Instructions for the task: Reproduce the section of the listing that begins at the line containing "- **Code splitting**: Lazy" and finishes at the line containing "## Best Practices". Include both end lines and nothing beyond them.

Given records:
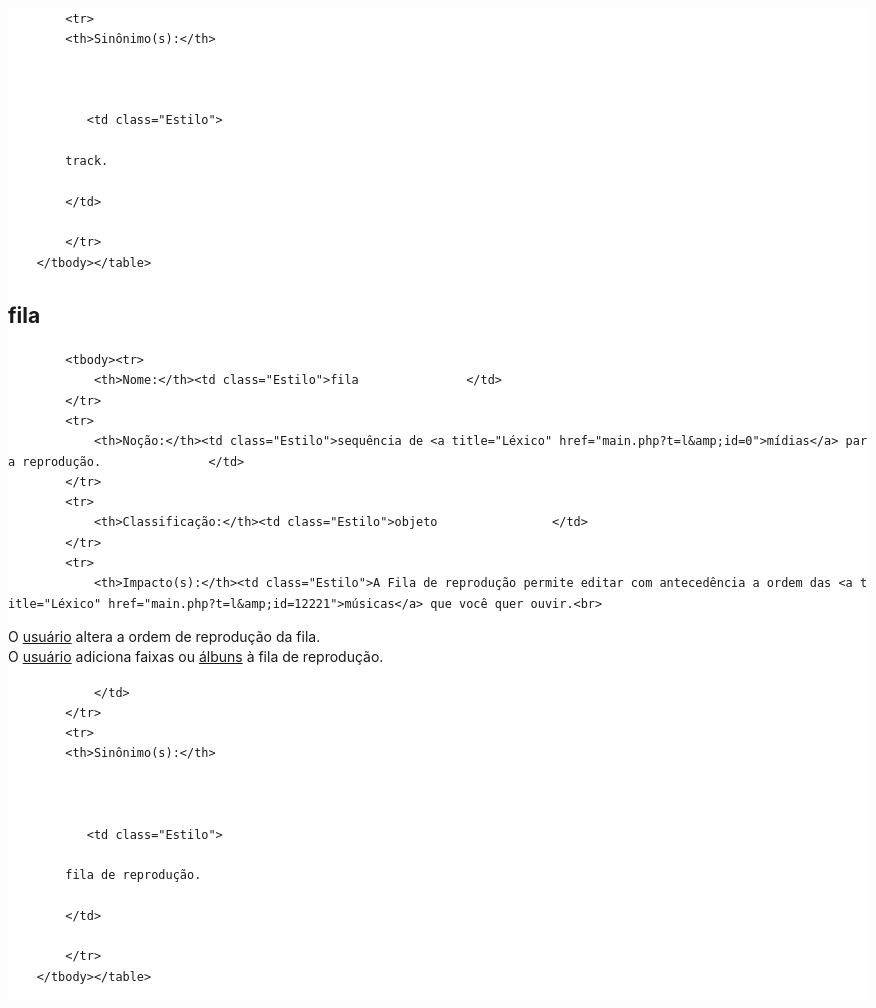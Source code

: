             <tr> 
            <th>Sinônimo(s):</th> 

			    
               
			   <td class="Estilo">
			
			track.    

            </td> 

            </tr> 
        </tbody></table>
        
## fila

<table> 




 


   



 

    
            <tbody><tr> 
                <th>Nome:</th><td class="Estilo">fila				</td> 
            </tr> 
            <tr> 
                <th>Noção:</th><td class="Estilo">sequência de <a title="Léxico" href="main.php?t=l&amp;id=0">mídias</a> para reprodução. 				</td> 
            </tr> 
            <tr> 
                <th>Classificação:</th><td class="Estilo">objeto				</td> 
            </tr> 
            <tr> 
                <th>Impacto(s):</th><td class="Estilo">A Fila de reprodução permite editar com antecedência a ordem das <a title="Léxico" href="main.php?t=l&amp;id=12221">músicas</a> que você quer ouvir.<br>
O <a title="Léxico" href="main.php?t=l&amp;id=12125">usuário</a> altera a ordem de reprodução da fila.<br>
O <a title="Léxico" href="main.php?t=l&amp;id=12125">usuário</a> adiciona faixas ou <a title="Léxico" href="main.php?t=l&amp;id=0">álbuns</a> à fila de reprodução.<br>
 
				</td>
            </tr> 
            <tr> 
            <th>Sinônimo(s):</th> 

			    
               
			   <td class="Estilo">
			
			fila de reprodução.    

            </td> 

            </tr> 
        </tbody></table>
...
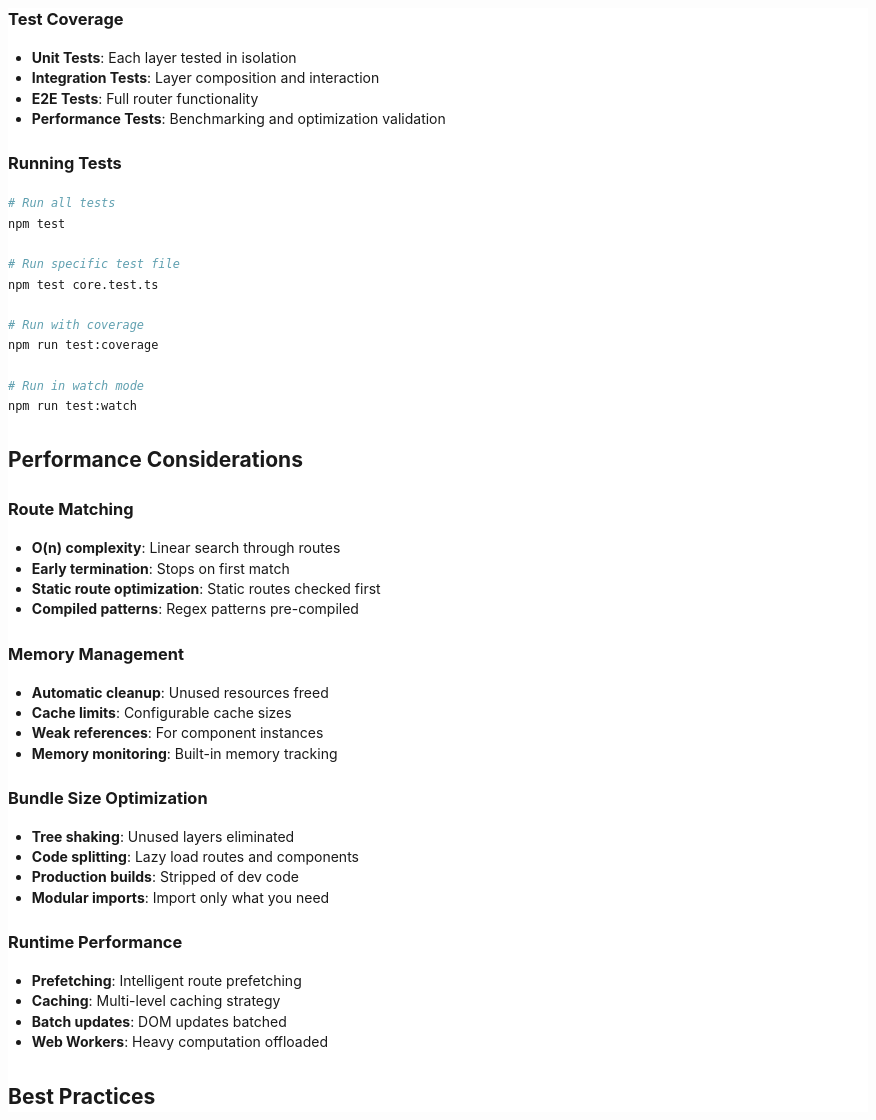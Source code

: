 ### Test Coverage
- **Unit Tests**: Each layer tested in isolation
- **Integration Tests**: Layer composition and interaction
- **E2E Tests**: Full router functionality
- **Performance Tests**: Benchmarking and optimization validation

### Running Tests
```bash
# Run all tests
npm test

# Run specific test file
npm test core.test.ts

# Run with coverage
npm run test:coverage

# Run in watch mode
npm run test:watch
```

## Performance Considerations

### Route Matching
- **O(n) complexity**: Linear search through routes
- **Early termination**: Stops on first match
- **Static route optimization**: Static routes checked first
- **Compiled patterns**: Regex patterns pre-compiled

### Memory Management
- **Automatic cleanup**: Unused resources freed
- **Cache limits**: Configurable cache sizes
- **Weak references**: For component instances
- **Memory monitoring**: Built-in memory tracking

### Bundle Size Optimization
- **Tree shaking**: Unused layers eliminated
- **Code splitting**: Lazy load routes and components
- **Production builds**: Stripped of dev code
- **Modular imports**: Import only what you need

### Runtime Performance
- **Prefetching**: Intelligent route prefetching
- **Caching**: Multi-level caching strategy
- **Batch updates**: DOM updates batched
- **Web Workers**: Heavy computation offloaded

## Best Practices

Answer below:
- **Code splitting**: Lazy load routes and components
- **Production builds**: Stripped of dev code
- **Modular imports**: Import only what you need

### Runtime Performance
- **Prefetching**: Intelligent route prefetching
- **Caching**: Multi-level caching strategy
- **Batch updates**: DOM updates batched
- **Web Workers**: Heavy computation offloaded

## Best Practices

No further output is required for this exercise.